Use Numerics.NET RNG as System.Random
using Numerics.NET.Random;
System.Random sys = new Pcg64(42).AsRandom();Use System.Random as a random source
using Numerics.NET;
IRandomSource rng = sys.AsRandomSource();Optional fast path: recover original Numerics.NET RNG type
When System.Random is actually a wrapper around a Numerics.NET RNG, unwrapping lets you bypass the adapter and return to the native path without reseeding or losing state.
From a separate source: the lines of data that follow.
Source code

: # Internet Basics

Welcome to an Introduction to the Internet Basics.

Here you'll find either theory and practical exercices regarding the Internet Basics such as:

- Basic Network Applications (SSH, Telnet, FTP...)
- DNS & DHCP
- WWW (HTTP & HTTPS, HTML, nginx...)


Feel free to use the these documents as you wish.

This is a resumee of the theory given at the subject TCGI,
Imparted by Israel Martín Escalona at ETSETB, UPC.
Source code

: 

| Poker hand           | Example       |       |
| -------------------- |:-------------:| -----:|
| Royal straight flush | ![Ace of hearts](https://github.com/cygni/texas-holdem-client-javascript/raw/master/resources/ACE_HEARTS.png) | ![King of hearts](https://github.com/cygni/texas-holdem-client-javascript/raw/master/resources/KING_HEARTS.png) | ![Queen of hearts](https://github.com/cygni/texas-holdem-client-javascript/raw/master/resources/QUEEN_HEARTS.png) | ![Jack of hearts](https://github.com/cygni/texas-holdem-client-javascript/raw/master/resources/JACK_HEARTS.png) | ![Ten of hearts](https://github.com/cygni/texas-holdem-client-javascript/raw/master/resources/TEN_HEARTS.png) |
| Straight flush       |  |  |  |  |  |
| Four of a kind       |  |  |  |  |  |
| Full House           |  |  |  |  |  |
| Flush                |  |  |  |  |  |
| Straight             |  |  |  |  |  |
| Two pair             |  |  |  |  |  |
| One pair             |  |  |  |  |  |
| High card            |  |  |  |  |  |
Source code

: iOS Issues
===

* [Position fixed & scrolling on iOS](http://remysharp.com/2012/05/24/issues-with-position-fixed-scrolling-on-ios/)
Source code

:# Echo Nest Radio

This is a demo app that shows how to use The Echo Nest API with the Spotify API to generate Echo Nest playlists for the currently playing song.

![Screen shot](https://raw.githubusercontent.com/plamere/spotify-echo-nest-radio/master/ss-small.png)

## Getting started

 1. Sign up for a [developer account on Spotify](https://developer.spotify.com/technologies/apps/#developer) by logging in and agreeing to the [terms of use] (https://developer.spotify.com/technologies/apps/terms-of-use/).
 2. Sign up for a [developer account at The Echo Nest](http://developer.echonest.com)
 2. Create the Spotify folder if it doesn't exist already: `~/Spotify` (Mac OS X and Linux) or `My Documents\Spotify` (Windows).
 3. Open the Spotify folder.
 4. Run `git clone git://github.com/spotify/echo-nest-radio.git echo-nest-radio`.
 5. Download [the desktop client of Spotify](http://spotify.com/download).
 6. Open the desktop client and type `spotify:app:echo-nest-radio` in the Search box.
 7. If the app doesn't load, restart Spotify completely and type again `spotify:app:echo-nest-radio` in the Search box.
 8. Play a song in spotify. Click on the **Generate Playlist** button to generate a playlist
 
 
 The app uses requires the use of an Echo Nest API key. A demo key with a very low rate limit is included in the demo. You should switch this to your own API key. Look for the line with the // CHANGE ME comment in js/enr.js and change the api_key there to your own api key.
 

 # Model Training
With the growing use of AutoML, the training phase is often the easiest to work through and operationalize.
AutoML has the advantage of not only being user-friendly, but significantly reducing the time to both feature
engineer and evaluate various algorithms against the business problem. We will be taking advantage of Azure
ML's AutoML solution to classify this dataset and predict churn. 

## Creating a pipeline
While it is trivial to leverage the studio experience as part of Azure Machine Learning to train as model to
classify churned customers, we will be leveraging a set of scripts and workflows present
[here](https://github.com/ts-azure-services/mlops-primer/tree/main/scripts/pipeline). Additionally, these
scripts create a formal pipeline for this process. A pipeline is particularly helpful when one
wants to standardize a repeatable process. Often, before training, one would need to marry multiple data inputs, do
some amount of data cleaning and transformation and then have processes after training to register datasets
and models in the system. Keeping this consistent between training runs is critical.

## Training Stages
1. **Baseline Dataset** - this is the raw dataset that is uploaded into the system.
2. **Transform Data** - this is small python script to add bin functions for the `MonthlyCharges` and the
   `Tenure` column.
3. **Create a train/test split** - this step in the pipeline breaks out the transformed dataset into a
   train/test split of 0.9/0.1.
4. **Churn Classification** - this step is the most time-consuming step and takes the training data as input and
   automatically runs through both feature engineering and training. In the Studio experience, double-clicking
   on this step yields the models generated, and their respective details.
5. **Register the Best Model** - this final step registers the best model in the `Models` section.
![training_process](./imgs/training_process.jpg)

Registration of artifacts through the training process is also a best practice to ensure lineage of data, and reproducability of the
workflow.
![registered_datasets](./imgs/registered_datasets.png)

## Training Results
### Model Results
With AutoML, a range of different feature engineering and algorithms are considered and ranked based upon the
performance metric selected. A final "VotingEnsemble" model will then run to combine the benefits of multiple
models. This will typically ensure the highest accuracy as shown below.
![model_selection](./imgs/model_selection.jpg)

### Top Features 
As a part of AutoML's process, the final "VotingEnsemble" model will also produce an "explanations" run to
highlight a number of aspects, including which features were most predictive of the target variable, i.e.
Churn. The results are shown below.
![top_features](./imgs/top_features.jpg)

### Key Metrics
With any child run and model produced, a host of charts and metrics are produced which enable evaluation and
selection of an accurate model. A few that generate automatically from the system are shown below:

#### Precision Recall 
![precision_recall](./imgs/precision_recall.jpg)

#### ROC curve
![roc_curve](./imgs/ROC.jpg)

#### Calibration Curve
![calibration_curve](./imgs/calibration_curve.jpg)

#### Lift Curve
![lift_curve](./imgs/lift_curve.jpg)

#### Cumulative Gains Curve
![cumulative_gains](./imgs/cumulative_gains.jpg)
using Numerics.NET.Random;
public void Process(System.Random sys)
{
if (sys.TryUnwrap<Pcg64>(out var pcg))
{
RunFast(pcg);
return;
}
RunGeneral(sys.AsRandomSource());
}Note: TryUnwrap<T> is not expected to be common in application code. It is most useful in library code that wants to preserve fast paths.
Note on threading
Numerics.NET RNG instances are optimized for single-thread throughput. For parallel code:
- use one instance per worker,
- prefer stream creation (
CreateStreamsor advanced stream APIs) over ad-hoc seeding, - avoid shared RNG instances and synchronization in hot paths.
RandomSources.Shared
is appropriate for thread-safe convenience randomness when reproducibility is not required.
Performance checklist
- Prefer concrete RNG types (or
ref-based constrained generics over Layer 2 generators). - Prefer bulk sampling APIs (distributions sampling into spans/arrays) over per-sample calls.
- In hot loops, run on concrete RNG types or constrained generics so the JIT can monomorphize and inline.
- For custom kernels, accept generator structs by
refand never pass generator state by value. - Avoid per-sample interface dispatch in inner loops; adapt once at the boundary.
- For parallel work, use the built-in deterministic stream creation, not
seed + i. - Use jump-based methods only through defined mechanisms; avoid arbitrary skip schedules.
- Use
System.Randominterop only at boundaries; unwrap only when it is genuinely beneficial.